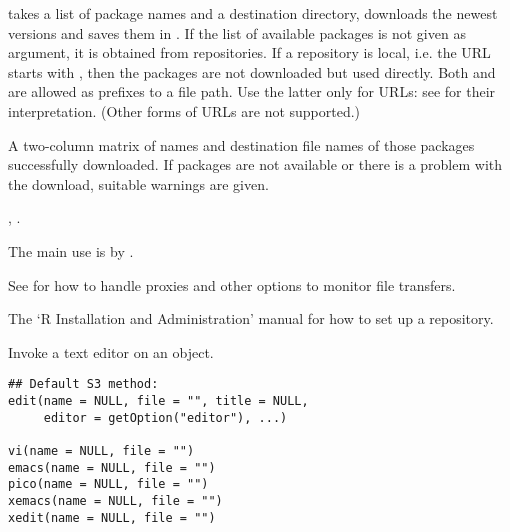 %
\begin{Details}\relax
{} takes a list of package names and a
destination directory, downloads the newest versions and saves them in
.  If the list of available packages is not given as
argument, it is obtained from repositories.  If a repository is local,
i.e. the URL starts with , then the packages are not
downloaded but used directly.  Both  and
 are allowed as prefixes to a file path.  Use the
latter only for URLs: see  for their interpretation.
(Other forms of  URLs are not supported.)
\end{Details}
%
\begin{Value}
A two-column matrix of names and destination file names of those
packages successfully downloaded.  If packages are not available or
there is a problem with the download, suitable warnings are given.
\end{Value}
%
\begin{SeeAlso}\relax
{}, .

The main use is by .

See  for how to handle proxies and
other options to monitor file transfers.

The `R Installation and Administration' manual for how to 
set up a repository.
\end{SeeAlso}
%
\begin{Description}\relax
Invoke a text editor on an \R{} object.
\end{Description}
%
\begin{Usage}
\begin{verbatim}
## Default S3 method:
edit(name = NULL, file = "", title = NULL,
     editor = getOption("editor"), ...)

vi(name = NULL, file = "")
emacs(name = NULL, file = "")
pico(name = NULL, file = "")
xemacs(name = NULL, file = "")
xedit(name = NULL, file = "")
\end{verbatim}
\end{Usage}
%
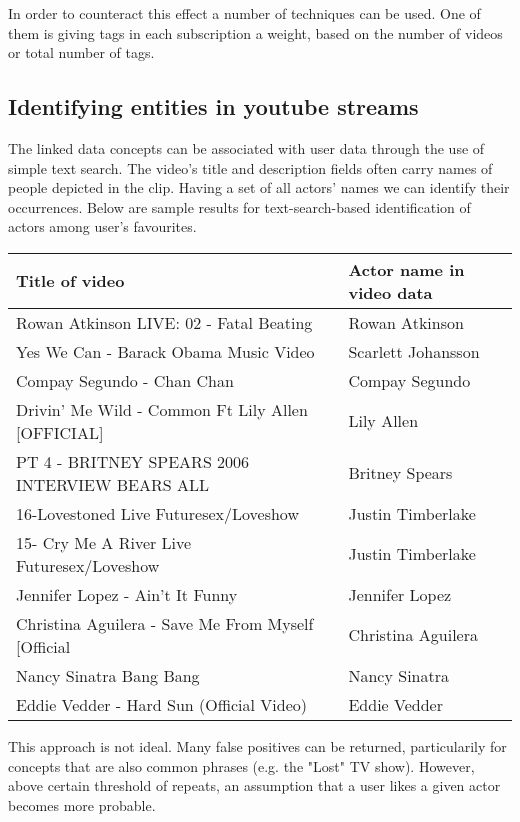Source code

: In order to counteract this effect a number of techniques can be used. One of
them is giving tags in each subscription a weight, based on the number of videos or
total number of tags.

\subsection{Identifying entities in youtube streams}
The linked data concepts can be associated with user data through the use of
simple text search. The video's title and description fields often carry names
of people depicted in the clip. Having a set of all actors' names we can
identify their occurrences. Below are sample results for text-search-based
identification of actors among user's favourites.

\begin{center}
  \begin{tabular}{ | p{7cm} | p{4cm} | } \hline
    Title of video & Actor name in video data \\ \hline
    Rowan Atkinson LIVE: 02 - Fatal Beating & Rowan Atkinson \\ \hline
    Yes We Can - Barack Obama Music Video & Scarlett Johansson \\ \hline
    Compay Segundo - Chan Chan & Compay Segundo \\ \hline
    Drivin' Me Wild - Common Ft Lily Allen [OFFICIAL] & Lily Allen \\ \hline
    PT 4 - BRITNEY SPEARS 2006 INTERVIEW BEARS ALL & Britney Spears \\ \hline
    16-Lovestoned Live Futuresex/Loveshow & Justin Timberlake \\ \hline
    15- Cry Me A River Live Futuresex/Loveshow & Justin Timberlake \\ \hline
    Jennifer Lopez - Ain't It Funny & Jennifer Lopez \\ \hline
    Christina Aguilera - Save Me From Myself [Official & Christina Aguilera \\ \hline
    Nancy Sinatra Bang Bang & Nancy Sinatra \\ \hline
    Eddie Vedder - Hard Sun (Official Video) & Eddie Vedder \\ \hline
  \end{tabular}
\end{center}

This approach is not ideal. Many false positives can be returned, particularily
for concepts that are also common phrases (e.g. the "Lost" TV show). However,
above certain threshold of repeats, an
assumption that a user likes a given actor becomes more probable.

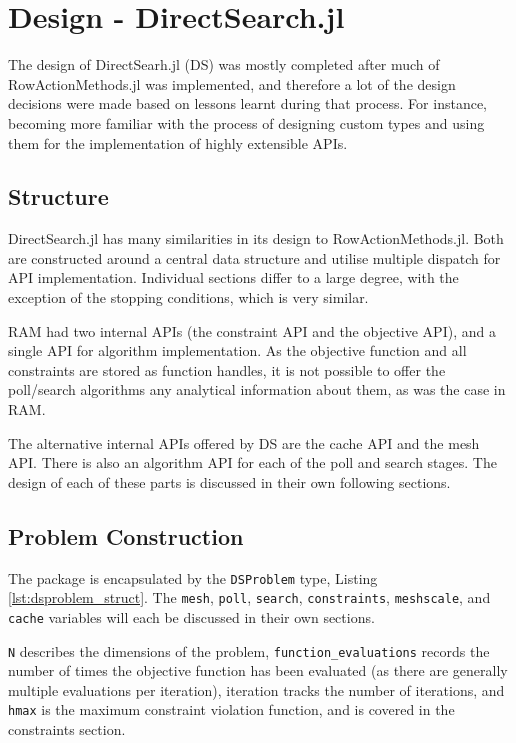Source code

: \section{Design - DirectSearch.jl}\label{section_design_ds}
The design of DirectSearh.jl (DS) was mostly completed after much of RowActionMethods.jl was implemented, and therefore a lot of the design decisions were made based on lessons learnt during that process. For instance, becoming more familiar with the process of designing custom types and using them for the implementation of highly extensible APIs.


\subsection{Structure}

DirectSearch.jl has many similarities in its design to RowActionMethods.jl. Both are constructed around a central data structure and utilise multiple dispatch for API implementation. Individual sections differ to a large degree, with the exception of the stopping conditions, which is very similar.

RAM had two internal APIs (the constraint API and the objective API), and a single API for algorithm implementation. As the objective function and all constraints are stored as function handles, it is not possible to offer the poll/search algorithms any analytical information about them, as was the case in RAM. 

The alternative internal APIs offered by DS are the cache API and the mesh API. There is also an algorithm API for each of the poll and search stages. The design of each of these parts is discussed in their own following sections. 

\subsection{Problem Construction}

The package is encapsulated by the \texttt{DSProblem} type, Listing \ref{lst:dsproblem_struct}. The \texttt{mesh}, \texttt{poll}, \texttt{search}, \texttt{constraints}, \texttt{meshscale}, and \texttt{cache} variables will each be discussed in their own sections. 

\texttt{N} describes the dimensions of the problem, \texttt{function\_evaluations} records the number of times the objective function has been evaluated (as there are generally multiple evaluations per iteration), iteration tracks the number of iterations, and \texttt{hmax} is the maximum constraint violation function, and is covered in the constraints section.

########

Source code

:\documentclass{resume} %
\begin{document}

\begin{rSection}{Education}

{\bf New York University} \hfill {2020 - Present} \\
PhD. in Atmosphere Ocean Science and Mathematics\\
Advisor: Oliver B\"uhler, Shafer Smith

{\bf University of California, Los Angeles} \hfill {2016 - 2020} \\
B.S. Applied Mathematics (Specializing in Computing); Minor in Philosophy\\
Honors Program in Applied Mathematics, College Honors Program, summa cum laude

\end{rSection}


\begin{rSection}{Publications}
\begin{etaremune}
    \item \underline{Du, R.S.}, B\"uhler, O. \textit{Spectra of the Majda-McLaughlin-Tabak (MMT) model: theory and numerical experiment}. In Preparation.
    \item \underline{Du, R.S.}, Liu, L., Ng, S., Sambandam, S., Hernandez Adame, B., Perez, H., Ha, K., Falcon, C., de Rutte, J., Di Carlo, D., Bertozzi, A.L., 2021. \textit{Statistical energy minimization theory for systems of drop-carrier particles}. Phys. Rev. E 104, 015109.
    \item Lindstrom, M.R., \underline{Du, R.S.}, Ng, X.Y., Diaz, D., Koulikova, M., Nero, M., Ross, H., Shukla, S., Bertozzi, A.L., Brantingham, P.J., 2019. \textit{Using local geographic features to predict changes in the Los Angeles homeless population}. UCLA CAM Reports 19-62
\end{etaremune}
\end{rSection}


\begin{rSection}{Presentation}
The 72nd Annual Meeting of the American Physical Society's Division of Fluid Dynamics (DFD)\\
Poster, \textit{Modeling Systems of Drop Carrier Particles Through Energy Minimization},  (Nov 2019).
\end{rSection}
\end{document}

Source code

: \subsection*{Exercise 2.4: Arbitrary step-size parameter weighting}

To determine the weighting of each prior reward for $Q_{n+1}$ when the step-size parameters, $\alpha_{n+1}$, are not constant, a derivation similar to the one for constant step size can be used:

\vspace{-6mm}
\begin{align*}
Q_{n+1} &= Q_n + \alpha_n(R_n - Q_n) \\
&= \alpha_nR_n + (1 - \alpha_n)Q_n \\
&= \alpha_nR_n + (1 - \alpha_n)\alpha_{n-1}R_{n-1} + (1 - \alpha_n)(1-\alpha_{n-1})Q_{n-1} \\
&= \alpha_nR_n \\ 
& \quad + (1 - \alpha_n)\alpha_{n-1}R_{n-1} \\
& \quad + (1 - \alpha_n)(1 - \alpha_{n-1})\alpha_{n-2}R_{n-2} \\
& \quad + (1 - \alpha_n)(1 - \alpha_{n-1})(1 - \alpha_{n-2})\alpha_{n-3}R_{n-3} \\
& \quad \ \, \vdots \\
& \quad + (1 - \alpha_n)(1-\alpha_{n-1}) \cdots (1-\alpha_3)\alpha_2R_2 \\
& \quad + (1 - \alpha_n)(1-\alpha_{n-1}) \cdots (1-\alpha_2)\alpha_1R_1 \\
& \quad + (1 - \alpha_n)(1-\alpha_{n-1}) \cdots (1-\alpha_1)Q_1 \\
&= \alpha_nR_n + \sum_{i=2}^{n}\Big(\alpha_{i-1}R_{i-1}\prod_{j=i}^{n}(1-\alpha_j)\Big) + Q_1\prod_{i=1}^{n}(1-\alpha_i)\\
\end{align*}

########

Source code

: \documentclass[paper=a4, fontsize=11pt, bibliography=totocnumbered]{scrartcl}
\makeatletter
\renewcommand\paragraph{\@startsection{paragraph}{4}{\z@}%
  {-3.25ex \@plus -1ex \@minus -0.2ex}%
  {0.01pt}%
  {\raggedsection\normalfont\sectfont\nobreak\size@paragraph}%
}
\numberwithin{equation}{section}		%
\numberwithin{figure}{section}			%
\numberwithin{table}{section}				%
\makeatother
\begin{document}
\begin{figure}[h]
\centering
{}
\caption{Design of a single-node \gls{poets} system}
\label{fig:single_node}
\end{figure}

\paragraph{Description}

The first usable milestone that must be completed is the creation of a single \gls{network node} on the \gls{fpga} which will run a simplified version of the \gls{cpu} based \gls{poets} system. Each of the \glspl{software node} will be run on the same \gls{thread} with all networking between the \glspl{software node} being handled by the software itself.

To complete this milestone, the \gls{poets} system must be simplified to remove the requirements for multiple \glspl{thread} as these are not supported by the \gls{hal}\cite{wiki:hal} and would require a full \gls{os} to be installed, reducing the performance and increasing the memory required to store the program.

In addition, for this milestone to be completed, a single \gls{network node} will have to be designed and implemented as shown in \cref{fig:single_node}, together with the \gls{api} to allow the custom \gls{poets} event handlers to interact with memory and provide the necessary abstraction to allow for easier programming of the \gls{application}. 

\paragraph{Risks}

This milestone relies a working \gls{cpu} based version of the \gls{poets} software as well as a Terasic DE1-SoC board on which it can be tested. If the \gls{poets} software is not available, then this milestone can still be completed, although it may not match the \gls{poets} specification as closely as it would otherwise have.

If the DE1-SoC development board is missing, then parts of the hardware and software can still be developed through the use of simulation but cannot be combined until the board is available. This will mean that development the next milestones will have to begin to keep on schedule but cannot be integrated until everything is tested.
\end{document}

########

What is expected -
Out of the data above, set down the lines from the one with "DirectSearch.jl has many" to the one with "RAM had two", both included, exactly as written and with no additions.

Answer -
DirectSearch.jl has many similarities in its design to RowActionMethods.jl. Both are constructed around a central data structure and utilise multiple dispatch for API implementation. Individual sections differ to a large degree, with the exception of the stopping conditions, which is very similar.

RAM had two internal APIs (the constraint API and the objective API), and a single API for algorithm implementation. As the objective function and all constraints are stored as function handles, it is not possible to offer the poll/search algorithms any analytical information about them, as was the case in RAM. 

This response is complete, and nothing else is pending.